The past few weeks I’ve been talking about Lifetime Value of a customer and Acquisition Cost of a customer. Why? Here’s my point. It costs you up to six times more money to acquire a new client than to get an existing client to buy again. If you don’t have the cash flow to support marketing for new clients, why do it? If you increase your cash flow by getting current clients to buy again, do you now have a little money to spend on marketing to find new clients? Get my point now?
So, here’s a new challenge that will get you even more fired up with me than you may have been before. If you’re not profitable, or more importantly, running negative cash flow, what are you doing about it? What are your plans to fix it? Who is responsible to fix it? How can you fix it?

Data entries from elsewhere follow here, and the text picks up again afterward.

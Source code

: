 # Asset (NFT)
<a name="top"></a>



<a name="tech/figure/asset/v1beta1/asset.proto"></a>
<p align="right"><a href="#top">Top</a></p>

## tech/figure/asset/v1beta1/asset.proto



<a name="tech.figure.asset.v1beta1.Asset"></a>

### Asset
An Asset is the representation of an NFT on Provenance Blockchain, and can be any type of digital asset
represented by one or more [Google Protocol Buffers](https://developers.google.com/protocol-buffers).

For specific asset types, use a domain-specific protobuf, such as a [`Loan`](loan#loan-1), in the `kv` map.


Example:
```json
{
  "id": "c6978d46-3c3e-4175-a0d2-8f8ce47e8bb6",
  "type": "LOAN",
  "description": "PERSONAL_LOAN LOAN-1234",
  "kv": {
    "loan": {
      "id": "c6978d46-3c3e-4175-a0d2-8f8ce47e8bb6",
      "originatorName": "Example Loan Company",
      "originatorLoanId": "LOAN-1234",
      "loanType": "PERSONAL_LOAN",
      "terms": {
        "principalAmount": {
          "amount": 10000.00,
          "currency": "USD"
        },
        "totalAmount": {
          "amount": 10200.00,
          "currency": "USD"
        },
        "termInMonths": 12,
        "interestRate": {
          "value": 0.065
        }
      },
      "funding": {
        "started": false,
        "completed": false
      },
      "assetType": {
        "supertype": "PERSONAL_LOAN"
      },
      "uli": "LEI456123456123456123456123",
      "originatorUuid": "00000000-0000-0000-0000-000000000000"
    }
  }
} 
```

Over the past few weeks I’ve been talking with friends and acquaintances who own businesses about what they’re doing in response to the economy. Virtually every one of them is cautiously optimistic. Every one of them is also cutting costs in every way they can and in some (at least in today’s perspective) creative methods. Several have given up the office and moved back home. A couple are even at card tables set up in the basement. One has turned his company paid car back in and is driving the company dump truck back and forth. Several high school children are really upset about their new, not so cool, cell phones and cell phone plans and the loss of their cars. More than a few have taken paid for cars off the insurance and parked them in the driveway. The family just has to figure out how to use fewer cars for what they need to do. All of them remarked about family meals at home being way more common than ever before. A couple have employees making polite, gentle calls to accounts receivables to remind them that they’re slightly past due with their payment. Virtually all of them are calling active customers and clients “just to touch base to see how things are going”. Nearly all of them have told their employees that lay offs are the step of last resort, but at the same time, don’t look for much paid time off this year either. Some are no longer employees but are independent contractors now.
You see, each of these people I’m talking about has reached that decision point in their business and they’ve decided to fight and do whatever it takes to hang on, stick around, gently look for more business. What about you? How much fight have you got left?